Goal of the exercise:
Select every line below containing the word "some".

──────

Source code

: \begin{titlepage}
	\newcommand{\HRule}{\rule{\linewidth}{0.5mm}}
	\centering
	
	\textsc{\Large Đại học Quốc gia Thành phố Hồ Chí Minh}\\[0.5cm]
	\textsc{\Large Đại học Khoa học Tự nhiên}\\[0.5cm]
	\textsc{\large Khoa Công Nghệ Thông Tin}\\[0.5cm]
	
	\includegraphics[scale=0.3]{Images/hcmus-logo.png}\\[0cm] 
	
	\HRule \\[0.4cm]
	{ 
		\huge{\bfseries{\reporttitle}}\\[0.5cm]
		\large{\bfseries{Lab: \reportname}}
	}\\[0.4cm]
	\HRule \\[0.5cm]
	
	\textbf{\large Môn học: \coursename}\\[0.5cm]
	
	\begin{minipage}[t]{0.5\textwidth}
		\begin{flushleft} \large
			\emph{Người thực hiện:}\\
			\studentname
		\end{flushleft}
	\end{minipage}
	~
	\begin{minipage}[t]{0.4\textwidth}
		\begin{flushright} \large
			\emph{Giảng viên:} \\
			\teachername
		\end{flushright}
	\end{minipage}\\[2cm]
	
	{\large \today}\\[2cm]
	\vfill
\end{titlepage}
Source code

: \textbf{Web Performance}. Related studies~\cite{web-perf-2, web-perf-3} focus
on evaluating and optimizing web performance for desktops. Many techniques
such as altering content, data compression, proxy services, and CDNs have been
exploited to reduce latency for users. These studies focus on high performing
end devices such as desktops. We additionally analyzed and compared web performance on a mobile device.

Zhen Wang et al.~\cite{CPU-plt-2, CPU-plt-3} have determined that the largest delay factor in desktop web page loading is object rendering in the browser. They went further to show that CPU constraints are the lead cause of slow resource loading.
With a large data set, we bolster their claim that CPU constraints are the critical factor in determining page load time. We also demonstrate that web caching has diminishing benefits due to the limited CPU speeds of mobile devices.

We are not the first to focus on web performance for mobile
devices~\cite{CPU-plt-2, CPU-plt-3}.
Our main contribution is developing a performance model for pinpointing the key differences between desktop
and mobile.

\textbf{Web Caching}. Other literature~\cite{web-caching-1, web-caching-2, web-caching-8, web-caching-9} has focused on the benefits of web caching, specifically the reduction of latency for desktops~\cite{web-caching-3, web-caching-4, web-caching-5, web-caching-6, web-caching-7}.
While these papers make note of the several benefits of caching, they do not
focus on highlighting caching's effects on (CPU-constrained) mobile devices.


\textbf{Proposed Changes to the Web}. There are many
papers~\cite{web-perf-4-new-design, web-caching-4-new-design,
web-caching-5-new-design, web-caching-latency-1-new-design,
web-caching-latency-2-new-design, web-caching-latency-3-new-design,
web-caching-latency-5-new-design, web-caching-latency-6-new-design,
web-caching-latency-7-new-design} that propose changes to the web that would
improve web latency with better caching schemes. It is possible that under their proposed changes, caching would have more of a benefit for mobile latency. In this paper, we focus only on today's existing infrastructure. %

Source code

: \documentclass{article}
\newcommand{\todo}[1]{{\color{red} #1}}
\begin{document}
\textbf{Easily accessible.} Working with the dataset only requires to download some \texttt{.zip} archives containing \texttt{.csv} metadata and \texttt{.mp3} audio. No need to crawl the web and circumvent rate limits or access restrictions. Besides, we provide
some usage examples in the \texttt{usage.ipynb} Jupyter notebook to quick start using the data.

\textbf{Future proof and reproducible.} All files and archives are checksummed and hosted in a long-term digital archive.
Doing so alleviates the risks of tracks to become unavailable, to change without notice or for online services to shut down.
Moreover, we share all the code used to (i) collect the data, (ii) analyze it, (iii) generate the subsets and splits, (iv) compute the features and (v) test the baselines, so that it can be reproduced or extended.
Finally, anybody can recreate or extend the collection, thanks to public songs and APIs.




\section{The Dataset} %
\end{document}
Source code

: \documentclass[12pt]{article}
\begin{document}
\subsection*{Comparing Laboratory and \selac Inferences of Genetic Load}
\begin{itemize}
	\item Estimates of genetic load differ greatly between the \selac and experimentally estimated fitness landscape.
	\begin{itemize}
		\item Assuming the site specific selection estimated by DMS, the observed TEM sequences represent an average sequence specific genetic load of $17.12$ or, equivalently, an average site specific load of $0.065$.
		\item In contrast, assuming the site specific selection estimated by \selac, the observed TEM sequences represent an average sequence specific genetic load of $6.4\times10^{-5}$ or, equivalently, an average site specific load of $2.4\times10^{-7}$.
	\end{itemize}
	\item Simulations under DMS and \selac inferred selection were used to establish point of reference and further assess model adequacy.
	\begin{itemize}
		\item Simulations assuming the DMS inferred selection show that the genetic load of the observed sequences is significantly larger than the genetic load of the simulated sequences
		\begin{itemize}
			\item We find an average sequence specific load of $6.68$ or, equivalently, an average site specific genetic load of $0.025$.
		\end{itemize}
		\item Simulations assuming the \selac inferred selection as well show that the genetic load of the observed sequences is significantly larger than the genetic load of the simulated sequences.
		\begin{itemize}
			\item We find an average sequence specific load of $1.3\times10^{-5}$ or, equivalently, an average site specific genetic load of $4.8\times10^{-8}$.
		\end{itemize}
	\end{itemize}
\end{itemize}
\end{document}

──────

Response:
\textbf{Easily accessible.} Working with the dataset only requires to download some \texttt{.zip} archives containing \texttt{.csv} metadata and \texttt{.mp3} audio. No need to crawl the web and circumvent rate limits or access restrictions. Besides, we provide
some usage examples in the \texttt{usage.ipynb} Jupyter notebook to quick start using the data.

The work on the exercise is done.